Blocking by user-agent string in httpd.conf not effective

httpd.confsetenvuseragent

I'd like to block some spiders and bad bots by user-agent text string for all of my virtual hosts via httpd.conf but have yet to find success. Below are the contents of my http.conf file. Any ideas why this isn't working? env_module is loaded.

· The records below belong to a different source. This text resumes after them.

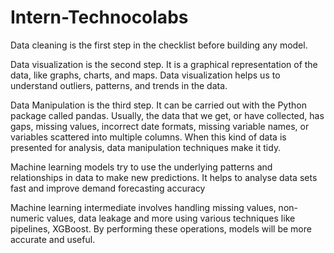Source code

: # Intern-Technocolabs

Data cleaning is the first step in the checklist before building any model. 

Data visualization is the second step. It is a graphical representation of the data, like graphs, charts, and maps. Data visualization helps us to understand outliers, patterns, and trends in the data.

Data Manipulation is the third step. It can be carried out with the Python package called pandas. Usually, the data that we get, or have collected, has gaps, missing values, incorrect date formats, missing variable names, or variables scattered into multiple columns. When this kind of data is presented for analysis, data manipulation techniques make it tidy. 

Machine learning models try to use the underlying patterns and relationships in data to make new predictions. It helps to analyse data sets fast and improve demand forecasting accuracy

Machine learning intermediate involves handling missing values, non-numeric values, data leakage and more using various techniques like pipelines, XGBoost. By performing these operations, models will be more accurate and useful.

SetEnvIfNoCase User-Agent "^BaiDuSpider" UnwantedRobot
SetEnvIfNoCase User-Agent "^Yandex" UnwantedRobot
SetEnvIfNoCase User-Agent "^Exabot" UnwantedRobot
SetEnvIfNoCase User-Agent "^Cityreview" UnwantedRobot
SetEnvIfNoCase User-Agent "^Dotbot" UnwantedRobot
SetEnvIfNoCase User-Agent "^Sogou" UnwantedRobot
SetEnvIfNoCase User-Agent "^Sosospider" UnwantedRobot
SetEnvIfNoCase User-Agent "^Twiceler" UnwantedRobot
SetEnvIfNoCase User-Agent "^Java" UnwantedRobot
SetEnvIfNoCase User-Agent "^YandexBot" UnwantedRobot
SetEnvIfNoCase User-Agent "^bot*" UnwantedRobot
SetEnvIfNoCase User-Agent "^spider" UnwantedRobot
SetEnvIfNoCase User-Agent "^crawl" UnwantedRobot
SetEnvIfNoCase User-Agent "^NG\ 1.x (Exalead)" UnwantedRobot
SetEnvIfNoCase User-Agent "^MJ12bot" UnwantedRobot

<Directory "/var/www/">
    Order Allow,Deny
    Allow from all
    Deny from env=UnwantedRobot
</Directory>
<Directory "/srv/www/">
    Order Allow,Deny
    Allow from all
    Deny from env=UnwantedRobot
</Directory>

EDIT – @Shane Madden: I do have .htaccess files in each virtual host's document root with the following.

order allow,deny
deny from xxx.xxx.xxx.xxx
deny from xx.xxx.xx.xx
deny from xx.xxx.xx.xxx
...
allow from all

Could that be creating conflict? Sample VirtualHost config:

<VirtualHost xx.xxx.xx.xxx:80>
 ServerAdmin admin@domain.com
 ServerName domain.com
 ServerAlias www.domain.com
 DocumentRoot /srv/www/domain.com/public_html/
 ErrorLog "|/usr/bin/cronolog /srv/www/domain.com/logs/error_log_%Y-%m"
 CustomLog "|/usr/bin/cronolog /srv/www/domain.com/logs/access_log_%Y-%m"     combined
</VirtualHost>

Best Answer

Try this, and if it fails, try it in a .htaccess file...

   #Bad bot removal
   RewriteEngine on
   RewriteCond %{HTTP_USER_AGENT} ^useragent1 [OR]
   RewriteCond %{HTTP_USER_AGENT} ^useragent2 [OR]
   RewriteCond %{HTTP_USER_AGENT} ^useragent3
   RewriteRule ^(.*)$ http://website-you-want-to-send-bad-bots-to.com

Follow this pattern, and don't put an [OR] on the very last one.

EDIT: New solution:

If you want to block all (friendly) bots, make a file called "robots.txt" and put it in where your index.html is. Inside it, put this:

User-agent: *
Disallow: /

You'd still need to maintain a list like my original answer (above) to disallow the bots that ignore robots.txt.